The Nothing That Is

Author(s): 
Austin Lobo, reviewer

The Nothing That Is: A Natural History of Zero, by Robert Kaplan.2000, Oxford University Press, 198 Madison Avenue, New York, New York 10016, paperback, 225pp, $9.95. ISBN 0-19-514237-3. (800)-445-9714 or http://www.oup.com/

Just when it might seem that nothing new could be written about zero, and that all puns on it were exhausted, along comes a book that happily does a lot of the former and, mercifully, little of the latter. Robert Kaplan’s book, The Nothing That Is: A Natural History of Zero, is a fascinating view of the concept and numeral from many angles.  

We learn that the Sumerians, who partially used positional notation based on 1, 10, and 60, employed something like zero at the center of their numbers. Next we see that the Greeks never used the zero in the way we do but that they still constructed large numbers and built beautiful buildings geometrically. When the author introduces the Greeks, he begins his discussion on the origin of the shape of the modern numeral and establishes why it is a hollow oval. Later, about halfway through the book, he tells us that the Arabs supplied its name sifr, a translation of the Hindu word for nothing. The Hindus are given credit for incorporating the concept into arithmetic within the decimal system; the Chinese do not get it and the author takes pains to explain why. On the way there are excursions into the life of the Maya – they too used zero – and we get a clear description of their astronomic calculations and calendar that alone is worth buying this book for.

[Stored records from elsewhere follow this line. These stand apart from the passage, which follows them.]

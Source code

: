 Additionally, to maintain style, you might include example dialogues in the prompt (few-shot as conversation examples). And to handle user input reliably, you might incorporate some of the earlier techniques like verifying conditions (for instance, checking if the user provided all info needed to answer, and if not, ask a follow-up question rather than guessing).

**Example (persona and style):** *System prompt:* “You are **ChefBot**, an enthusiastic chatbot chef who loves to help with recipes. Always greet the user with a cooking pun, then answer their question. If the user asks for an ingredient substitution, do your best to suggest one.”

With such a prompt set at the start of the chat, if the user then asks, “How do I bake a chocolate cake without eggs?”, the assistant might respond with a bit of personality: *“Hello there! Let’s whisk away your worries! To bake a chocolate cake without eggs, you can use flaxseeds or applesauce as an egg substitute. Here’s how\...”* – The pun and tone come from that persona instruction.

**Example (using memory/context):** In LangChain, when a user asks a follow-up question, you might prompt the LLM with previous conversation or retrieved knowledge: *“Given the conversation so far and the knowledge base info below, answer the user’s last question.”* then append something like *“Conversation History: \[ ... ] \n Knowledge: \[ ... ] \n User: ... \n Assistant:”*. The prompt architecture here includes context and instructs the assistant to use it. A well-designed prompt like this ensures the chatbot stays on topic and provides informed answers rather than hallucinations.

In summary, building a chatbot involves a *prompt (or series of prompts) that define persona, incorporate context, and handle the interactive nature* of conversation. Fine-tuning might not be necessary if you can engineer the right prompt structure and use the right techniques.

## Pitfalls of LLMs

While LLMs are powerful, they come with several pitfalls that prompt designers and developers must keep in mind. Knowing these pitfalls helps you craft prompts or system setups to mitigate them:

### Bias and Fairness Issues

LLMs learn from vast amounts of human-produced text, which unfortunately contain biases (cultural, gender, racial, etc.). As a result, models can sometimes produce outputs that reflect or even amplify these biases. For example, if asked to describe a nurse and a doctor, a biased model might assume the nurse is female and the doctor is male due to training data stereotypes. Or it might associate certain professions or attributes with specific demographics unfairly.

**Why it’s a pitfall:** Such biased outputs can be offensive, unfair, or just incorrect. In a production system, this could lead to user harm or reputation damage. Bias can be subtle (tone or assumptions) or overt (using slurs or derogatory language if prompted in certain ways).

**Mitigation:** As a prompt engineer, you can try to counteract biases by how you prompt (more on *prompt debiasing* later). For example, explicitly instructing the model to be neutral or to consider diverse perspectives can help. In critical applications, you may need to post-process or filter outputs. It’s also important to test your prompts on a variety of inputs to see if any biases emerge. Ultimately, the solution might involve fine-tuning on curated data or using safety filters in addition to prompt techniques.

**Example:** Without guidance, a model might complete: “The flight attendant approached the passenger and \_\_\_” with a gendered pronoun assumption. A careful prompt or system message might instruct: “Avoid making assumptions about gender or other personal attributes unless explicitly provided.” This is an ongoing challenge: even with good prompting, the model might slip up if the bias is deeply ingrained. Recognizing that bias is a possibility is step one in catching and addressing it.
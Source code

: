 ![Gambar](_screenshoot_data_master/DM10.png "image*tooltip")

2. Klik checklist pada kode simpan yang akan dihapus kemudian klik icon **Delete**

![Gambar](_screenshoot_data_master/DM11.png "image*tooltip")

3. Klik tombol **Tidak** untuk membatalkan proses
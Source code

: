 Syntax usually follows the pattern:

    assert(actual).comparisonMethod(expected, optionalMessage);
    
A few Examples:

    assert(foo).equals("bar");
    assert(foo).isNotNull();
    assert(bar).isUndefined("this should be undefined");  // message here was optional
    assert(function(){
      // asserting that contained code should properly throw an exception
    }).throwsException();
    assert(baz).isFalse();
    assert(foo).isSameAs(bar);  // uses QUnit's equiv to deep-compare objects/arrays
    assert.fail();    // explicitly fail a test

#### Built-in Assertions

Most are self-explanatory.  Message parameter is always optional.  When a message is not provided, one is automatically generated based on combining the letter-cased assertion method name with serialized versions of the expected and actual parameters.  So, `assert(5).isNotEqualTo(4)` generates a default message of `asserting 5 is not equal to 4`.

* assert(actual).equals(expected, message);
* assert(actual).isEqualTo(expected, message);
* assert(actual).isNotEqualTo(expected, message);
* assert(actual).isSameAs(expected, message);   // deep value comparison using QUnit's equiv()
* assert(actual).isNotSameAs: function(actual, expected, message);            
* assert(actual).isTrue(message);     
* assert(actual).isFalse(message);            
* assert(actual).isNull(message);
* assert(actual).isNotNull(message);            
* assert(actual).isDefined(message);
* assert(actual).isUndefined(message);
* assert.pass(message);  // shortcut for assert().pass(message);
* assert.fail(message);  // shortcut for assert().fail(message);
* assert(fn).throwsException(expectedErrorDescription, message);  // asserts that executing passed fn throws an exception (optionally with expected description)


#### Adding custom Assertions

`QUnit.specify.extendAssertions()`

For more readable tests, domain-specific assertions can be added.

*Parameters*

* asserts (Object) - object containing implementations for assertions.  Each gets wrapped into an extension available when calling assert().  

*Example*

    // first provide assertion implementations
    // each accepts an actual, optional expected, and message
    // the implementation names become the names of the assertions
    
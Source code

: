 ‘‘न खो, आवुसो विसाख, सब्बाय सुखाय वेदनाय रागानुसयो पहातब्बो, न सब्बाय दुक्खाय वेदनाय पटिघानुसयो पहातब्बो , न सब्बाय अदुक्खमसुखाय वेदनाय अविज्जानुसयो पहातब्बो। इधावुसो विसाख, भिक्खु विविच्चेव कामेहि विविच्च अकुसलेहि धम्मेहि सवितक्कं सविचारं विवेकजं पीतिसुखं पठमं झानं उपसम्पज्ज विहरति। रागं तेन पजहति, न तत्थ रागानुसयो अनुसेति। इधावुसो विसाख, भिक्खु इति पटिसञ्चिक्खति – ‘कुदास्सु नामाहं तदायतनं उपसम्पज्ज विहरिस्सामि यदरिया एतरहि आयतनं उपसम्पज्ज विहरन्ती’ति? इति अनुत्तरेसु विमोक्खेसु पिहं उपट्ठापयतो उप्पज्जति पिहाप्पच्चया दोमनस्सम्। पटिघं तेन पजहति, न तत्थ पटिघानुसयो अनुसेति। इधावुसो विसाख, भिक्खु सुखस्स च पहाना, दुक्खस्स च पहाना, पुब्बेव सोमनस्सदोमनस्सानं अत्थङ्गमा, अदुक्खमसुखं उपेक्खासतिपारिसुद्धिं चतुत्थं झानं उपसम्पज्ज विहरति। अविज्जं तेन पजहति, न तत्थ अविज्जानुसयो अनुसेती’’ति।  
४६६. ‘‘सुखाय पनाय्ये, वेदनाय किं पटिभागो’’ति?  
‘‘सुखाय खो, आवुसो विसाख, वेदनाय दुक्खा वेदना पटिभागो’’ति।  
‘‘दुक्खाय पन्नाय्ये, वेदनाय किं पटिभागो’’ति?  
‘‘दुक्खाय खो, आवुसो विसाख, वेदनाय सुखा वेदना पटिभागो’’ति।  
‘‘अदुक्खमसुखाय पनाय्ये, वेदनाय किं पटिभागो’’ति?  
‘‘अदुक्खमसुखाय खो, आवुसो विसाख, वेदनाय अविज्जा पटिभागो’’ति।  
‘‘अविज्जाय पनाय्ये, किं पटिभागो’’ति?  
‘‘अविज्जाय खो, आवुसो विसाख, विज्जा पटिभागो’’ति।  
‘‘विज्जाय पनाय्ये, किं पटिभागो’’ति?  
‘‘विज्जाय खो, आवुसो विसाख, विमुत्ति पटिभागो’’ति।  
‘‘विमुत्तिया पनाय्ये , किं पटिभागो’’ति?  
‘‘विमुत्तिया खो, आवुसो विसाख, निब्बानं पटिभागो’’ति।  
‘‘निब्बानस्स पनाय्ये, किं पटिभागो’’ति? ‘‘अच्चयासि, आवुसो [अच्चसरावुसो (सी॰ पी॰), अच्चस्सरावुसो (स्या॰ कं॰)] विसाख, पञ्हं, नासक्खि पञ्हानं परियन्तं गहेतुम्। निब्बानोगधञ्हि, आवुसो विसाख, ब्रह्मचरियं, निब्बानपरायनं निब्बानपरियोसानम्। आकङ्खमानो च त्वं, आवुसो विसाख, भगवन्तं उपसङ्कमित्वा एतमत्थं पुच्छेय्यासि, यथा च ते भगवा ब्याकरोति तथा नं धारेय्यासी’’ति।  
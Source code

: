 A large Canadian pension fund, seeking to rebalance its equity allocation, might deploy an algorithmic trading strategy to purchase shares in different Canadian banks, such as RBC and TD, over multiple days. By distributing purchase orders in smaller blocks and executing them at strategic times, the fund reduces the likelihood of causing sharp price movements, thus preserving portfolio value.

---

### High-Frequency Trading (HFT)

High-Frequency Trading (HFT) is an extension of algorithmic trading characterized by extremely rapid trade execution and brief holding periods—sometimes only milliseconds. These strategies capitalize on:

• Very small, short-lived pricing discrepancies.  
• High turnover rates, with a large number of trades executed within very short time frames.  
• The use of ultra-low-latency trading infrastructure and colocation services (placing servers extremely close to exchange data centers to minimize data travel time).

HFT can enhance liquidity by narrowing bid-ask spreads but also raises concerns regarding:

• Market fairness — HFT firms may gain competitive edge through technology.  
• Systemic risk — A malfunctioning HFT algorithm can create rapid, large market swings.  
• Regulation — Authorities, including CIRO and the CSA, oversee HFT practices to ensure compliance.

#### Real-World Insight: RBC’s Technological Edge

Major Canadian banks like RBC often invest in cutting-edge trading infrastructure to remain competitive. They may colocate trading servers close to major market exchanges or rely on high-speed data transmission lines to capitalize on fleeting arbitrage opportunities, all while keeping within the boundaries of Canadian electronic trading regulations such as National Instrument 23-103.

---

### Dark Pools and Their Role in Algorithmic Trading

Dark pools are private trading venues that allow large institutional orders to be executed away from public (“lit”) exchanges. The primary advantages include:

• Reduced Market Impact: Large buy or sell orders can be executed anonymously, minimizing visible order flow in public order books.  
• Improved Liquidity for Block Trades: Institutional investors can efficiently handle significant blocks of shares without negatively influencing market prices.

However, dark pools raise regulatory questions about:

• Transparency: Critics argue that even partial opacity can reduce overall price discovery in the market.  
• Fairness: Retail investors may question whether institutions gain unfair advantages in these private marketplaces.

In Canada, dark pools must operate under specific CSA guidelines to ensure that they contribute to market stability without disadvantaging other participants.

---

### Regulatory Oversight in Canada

The author traverses ground well known to math historians, with a richness of language and expression that can be illuminating, irksome, novel, and massively entertaining. The reader might occasionally groan under the semantic weight of phrases like "philology captured ontogeny in taking its time to recognize negatives" or "the gallimaufry of numbers", but will also be rewarded by the vast range of ideas and people that are presented. We learn about the links to Mayan gods and their human sacrifices, the contribution of Fibonacci, fractional exponents, sections of Florentine contract law, Pierre de Fermat, Leibniz and Newton, the Bernoullis, theology, astronomy, logic, and the hypothesis of Gödel. There is an elegant exposition on graphs and the limit-based definition of the derivative. The final chapters are philosophic essays centering on such concepts as: the vacuum in nature, eugenics and non-existence, all are delivered with rich expression and imagery. Ultimately we become aware that "…each of us singly and together has entertained an angel unawares." 

The author writes for a general audience but one with plenty of time to sit, read, and absorb the material. If in retirement, put down that copy of War and Peace for something truly amusing and educative. This is a history for people with brains.